Fictitious pigs point out floodplain concerns

BISMARCK -- Concerns from panicked neighbors over a fictitious pig farm in south Bismarck, near Lincoln, caught the attention of city and county officials.

BISMARCK -- Concerns from panicked neighbors over a fictitious pig farm in south Bismarck, near Lincoln, caught the attention of city and county officials.

About a month ago, Brandon Schock started moving dirt on his 47 acres at 2105 66th St. SE in Bismarck. He also placed a sign on his property reading "Pigs Coming Soon."

The sign stirred up buzz and confusion among his neighbors, several of whom called in their concerns to Ray Ziegler, Burleigh County building official.

"About three different neighbors called me up," Ziegler said.

As it turns out, the sign was a joke; Schock said he has no plans of running a hog operation.
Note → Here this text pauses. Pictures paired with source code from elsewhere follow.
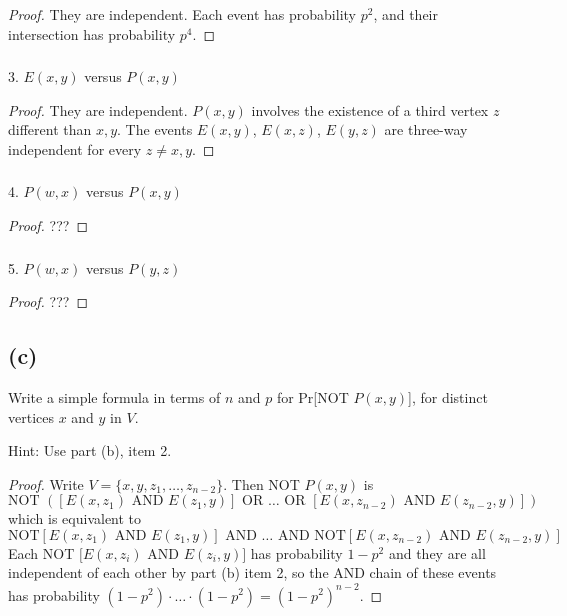 \documentclass[14pt]{extarticle}
\begin{document}
\begin{proof}
They are independent. Each event has probability $p^2$, and their intersection has probability $p^4$. 
\end{proof}

\subsubsection{}
3. $E(x, y)$ versus $P(x, y)$

\begin{proof}
They are independent. $P(x, y)$ involves the existence of a third vertex $z$ different than $x, y$. The events $E(x,y)$, $E(x,z)$, $E(y,z)$ are three-way independent for every $z \neq x,y$. 
\end{proof}

\subsubsection{}
4. $P(w, x)$ versus $P(x, y)$

\begin{proof}
???
\end{proof}

\subsubsection{}
5. $P(w, x)$ versus $P(y, z)$

\begin{proof}
???
\end{proof}

\subsection{(c)}
Write a simple formula in terms of $n$ and $p$ for Pr[NOT $P(x, y)$], for distinct vertices $x$ and $y$ in $V$.

Hint: Use part (b), item 2.
\begin{proof}
Write $V = \{x, y, z_1, \ldots, z_{n-2}\}$. Then NOT $P(x, y)$ is
$$
\text{NOT } ([E(x, z_1) \text{ AND } E(z_1, y)] \text{ OR } \ldots \text{ OR } [E(x, z_{n-2}) \text{ AND } E(z_{n-2}, y)])
$$
which is equivalent to
$$
\text{NOT}[E(x, z_1) \text{ AND } E(z_1, y)] \text{ AND } \ldots \text{ AND } \text{NOT}[E(x, z_{n-2}) \text{ AND } E(z_{n-2}, y)]
$$
Each NOT $[E(x, z_i)$ AND $E(z_i, y)]$ has probability $1-p^2$ and they are all independent of each other by part (b) item 2, so the AND chain of these events has probability $(1-p^2)\cdot \ldots \cdot (1-p^2) = (1-p^2)^{n-2}$.

\end{proof}
\end{document}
In fact, his plan is to level the land, put topsoil on it and plant corn this year, maybe alfalfa the next.


“We’re moving a little bit of dirt, but all we’re doing is flattening out an area," said Schock, who also owns Fire Express Transport LLC, a delivery truck service.
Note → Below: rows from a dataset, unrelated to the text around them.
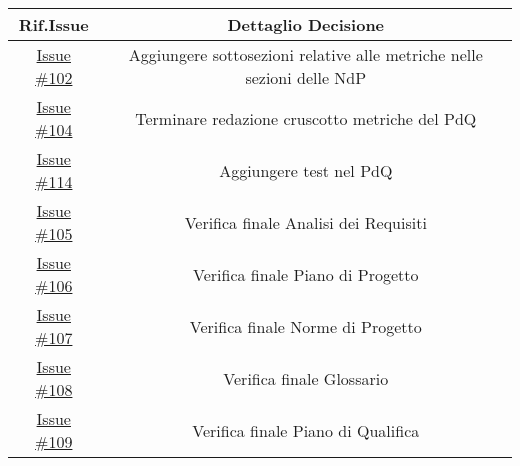 \documentclass[10pt]{article}
\begin{document}
\begin{center}
\begin{tabular}{|>{\hspace{20pt}}c<{\hspace{20pt}}|>{\hspace{20pt}}c<{\hspace{20pt}}|}
	\hline
	    \textbf{Rif.Issue} & \textbf{Dettaglio Decisione}\\
	\hline
		\href{https://github.com/SevenBitsSwe/7BitsDocs/issues/102}{Issue \#102} & Aggiungere sottosezioni relative alle metriche nelle sezioni delle NdP\\
	\hline
        \href{https://github.com/SevenBitsSwe/7BitsDocs/issues/104}{Issue \#104} & Terminare redazione cruscotto metriche del PdQ\\
	\hline
        \href{https://github.com/SevenBitsSwe/7BitsDocs/issues/114}{Issue \#114} & Aggiungere test nel PdQ\\
	\hline
        \href{https://github.com/SevenBitsSwe/7BitsDocs/issues/105}{Issue \#105} & Verifica finale Analisi dei Requisiti\\
	\hline
        \href{https://github.com/SevenBitsSwe/7BitsDocs/issues/106}{Issue \#106} & Verifica finale Piano di Progetto\\
	\hline
        \href{https://github.com/SevenBitsSwe/7BitsDocs/issues/107}{Issue \#107} & Verifica finale Norme di Progetto\\
	\hline
        \href{https://github.com/SevenBitsSwe/7BitsDocs/issues/108}{Issue \#108} & Verifica finale Glossario\\
	\hline
        \href{https://github.com/SevenBitsSwe/7BitsDocs/issues/109}{Issue \#109} & Verifica finale Piano di Qualifica\\
	\hline
\end{tabular}
\end{center}
\end{document}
“I put that (sign) up because nobody can mind their own business, so I figured if people wanted something to talk about, they could talk about pigs," he said.

After receiving the phone calls, Ziegler said he investigated the farm and dug up a real issue regarding the movement of soil on the property.
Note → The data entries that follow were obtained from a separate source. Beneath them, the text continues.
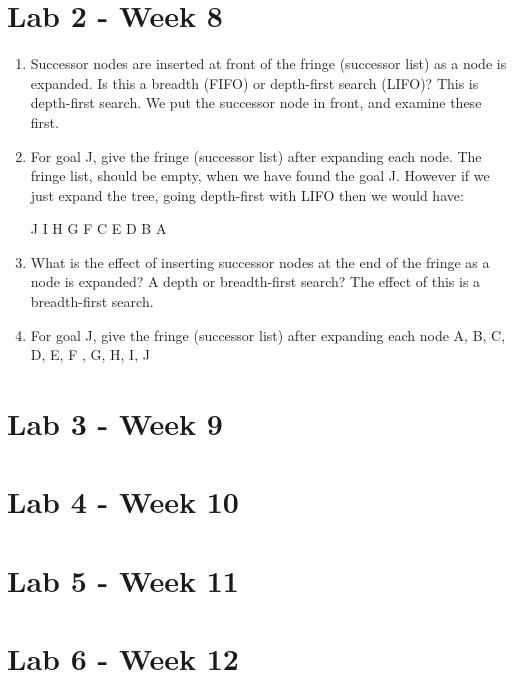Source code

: \documentclass{article}
\begin{document}
\newpage
\section{Lab 2 - Week 8}%
\label{sec:lab_week_8}

\begin{enumerate}
  \item Successor nodes are inserted at front of the fringe (successor list) as
    a node is expanded. Is this a breadth (FIFO) or depth-first search (LIFO)?
    \subitem This is depth-first search. We put the successor node in front, and
    examine these first.

  \item For goal J, give the fringe (successor list) after expanding each node.
    \subitem The fringe list, should be empty, when we have found the goal J.
    However if we just expand the tree, going depth-first with LIFO then we
    would have: 
    \begin{center}
      J I H G F C E D B A 
    \end{center}
  \item What is the effect of inserting successor nodes at the end of the fringe
    as a node is expanded? A depth or breadth-first search?
    \subitem The effect of this is a breadth-first search.
  \item For goal J, give the fringe (successor list) after expanding each node
    \subitem A, B, C, D, E, F , G, H, I, J
\end{enumerate}

\newpage
\section{Lab 3 - Week 9}%
\label{sec:lab_week_9}


\newpage
\section{Lab 4 - Week 10}



\newpage
\section{Lab 5 - Week 11}


\newpage
\section{Lab 6 - Week 12}

\newpage
\printbibliography
\end{document}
"I am concerned about all the earth that’s being moved, and it’s on the fringe of the floodplain area," he said.

Schock said he removed a big hill and gave the dirt to his next-door neighbor. “I guess I broke some rules that I didn’t even know existed,” he said.

Earlier this week, Ziegler sent a violation notice to Schock and Lincoln City Attorney Justin Hagel.

Hagel said he also sent a separate notice to Schock, informing him he was out of compliance with Lincoln municipal code regarding flood damage mitigation.

“There’s two effects that could happen with the floodplain. One is that changing the drainage could cause it to expand the size of what the floodplain would constitute, as well as changing the drainage or changing any characteristics of the property could also cause flooding to more frequently occur," Hagel said.


State law allows cities to enforce floodplain regulations, Hagel said, and Schock was supposed to obtain a permit from the city prior to construction or development within a floodplain area.

“There was no prior approval, and I don’t blame (Schock) for not having any knowledge of that," Hagel said. "But it still is a requirement."

"Once he has that action to correct it and gets permitted to do so, then he can proceed. But until then, he needs to stop his work going forward," Hagel said.

Schock said he planned on getting an engineer to assess his property's proximity to the floodplain.

“Whatever recommendations (the engineer) has in terms of making sure that the property falls back into compliance with the floodplain there, then we would go forward with approval," Hagel said.

Schock surmised the additional paperwork and permitting requirements were imposed on him due to his neighbors’ complaints. Still, he said he plans to get all of the necessary paperwork filled out and hopes he can still get his corn planted for the season.

"If we get shut down, that’s going to affect me planting a crop on it because I’m not going to have time to get anything in, and then it’s just going to be a mess all year," he said.

In that case, he joked, he might "go get get a bunch of pigs" and become a hog farmer after all.